While the city required new developments in those zones to adhere to stricter standards in order to better withstand the effects from worsening storms and sea-level rise, multiple experts told THE CITY that the longevity of these properties beyond the middle of the next century is uncertain. At some point, city planners admit they will need to draw a hard line about where building is and is not allowed in order to truly contend with climate risks.

But the maelstrom of forces that shape development in the city isn’t there yet. “In New York City, we have spent a lot of money in places where the battle will ultimately be lost, but we’re not ready, politically, to concede,” says Anita Laremont, who spent over seven years in the City Planning Commission, including briefly as chairperson. “To consider an undertaking that would eliminate whole areas from being eligible to have housing would be exacerbating an already large problem.”
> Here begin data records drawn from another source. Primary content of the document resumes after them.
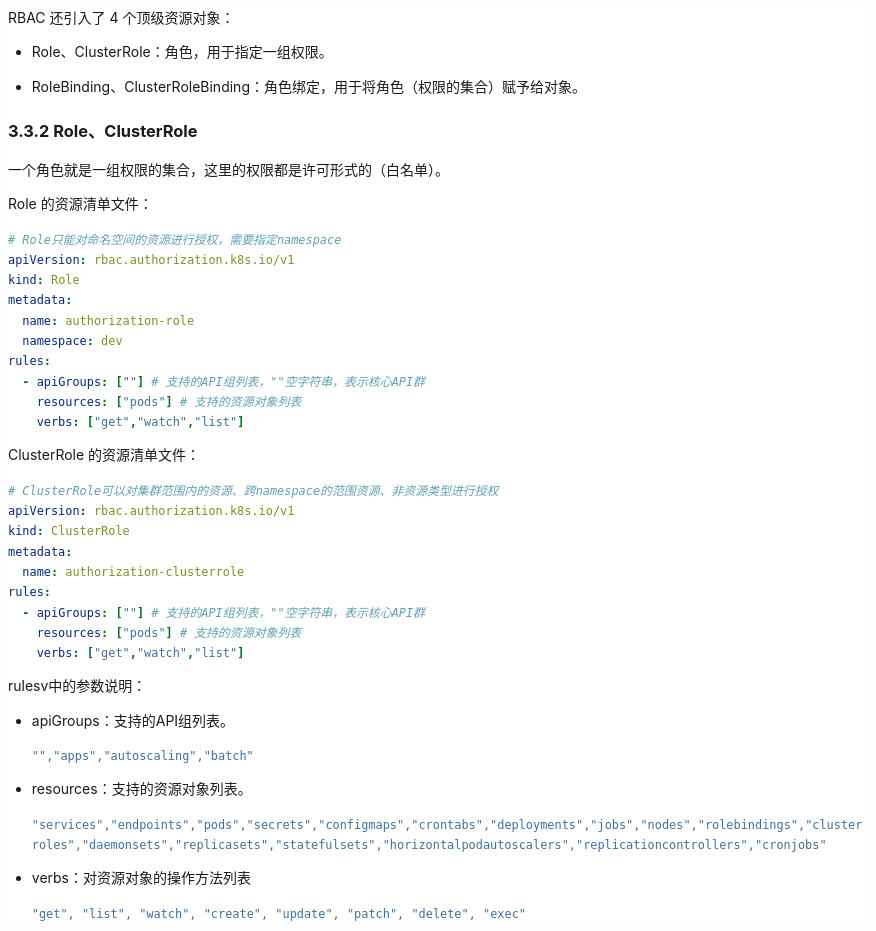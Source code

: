 RBAC 还引入了 4 个顶级资源对象：

- Role、ClusterRole：角色，用于指定一组权限。

- RoleBinding、ClusterRoleBinding：角色绑定，用于将角色（权限的集合）赋予给对象。

### 3.3.2 Role、ClusterRole

一个角色就是一组权限的集合，这里的权限都是许可形式的（白名单）。

Role 的资源清单文件：

```yaml
# Role只能对命名空间的资源进行授权，需要指定namespace
apiVersion: rbac.authorization.k8s.io/v1
kind: Role
metadata:
  name: authorization-role
  namespace: dev
rules:
  - apiGroups: [""] # 支持的API组列表，""空字符串，表示核心API群
    resources: ["pods"] # 支持的资源对象列表
    verbs: ["get","watch","list"]
```

ClusterRole 的资源清单文件：

```yaml
# ClusterRole可以对集群范围内的资源、跨namespace的范围资源、非资源类型进行授权
apiVersion: rbac.authorization.k8s.io/v1
kind: ClusterRole
metadata:
  name: authorization-clusterrole
rules:
  - apiGroups: [""] # 支持的API组列表，""空字符串，表示核心API群
    resources: ["pods"] # 支持的资源对象列表
    verbs: ["get","watch","list"]
```

rulesv中的参数说明：

- apiGroups：支持的API组列表。

  ``` javascript
  "","apps","autoscaling","batch"
  ```

- resources：支持的资源对象列表。

  ``` java
  "services","endpoints","pods","secrets","configmaps","crontabs","deployments","jobs","nodes","rolebindings","clusterroles","daemonsets","replicasets","statefulsets","horizontalpodautoscalers","replicationcontrollers","cronjobs"
  ```

- verbs：对资源对象的操作方法列表

  ``` javascript
  "get", "list", "watch", "create", "update", "patch", "delete", "exec"
  ```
In the meantime, New Yorkers like Pettyjohn, of the Beautification Project, are living in older homes that have not been upgraded to adhere to newer flood-resistance standards; they are more vulnerable to rising waters than neighbors in newer housing. 

Of all the buildings in the floodplain citywide, just under 4% meet the 2014 resiliency standards because they were constructed or altered after the requirements went into effect. The other 96% of buildings don’t have to comply, a recent report from city Comptroller Brad Lander found.

When the next Sandy-level superstorm strikes, the owners of these homes will face an immediate risk of property loss—and residents could find themselves on a forced exodus from the communities they’ve spent decades struggling to build up.

‘Not Just a Flood like Sandy’

Over the next 15 years the waters around Coney Island will rise by 6 inches, according to New York State Climatologist Mark Wysocki, That might not sound like much, but according to NASA, every inch of sea level rise translates to a loss of 100 inches of coastal land; 6 inches across a relatively flat coastline means the shoreline moves inland by roughly 50 feet. By 2050, the total sea level rise will be around a foot, according to a recent technical report by NOAA, which when combined translates to a total loss of 100 feet of shore line. 

As a result, the next hurricane could result in even worse storm surge than occurred during Sandy. “Stand on the beach, and imagine 6 feet of water coming at you from the ocean, not just as one wave, but as an entire wall,” Wysocki says. Estimates provided by the Department of City Planning Flood Hazard Mapper show that by 2080—in less than 60 years—much of Coney Island will be flooded during high tide. 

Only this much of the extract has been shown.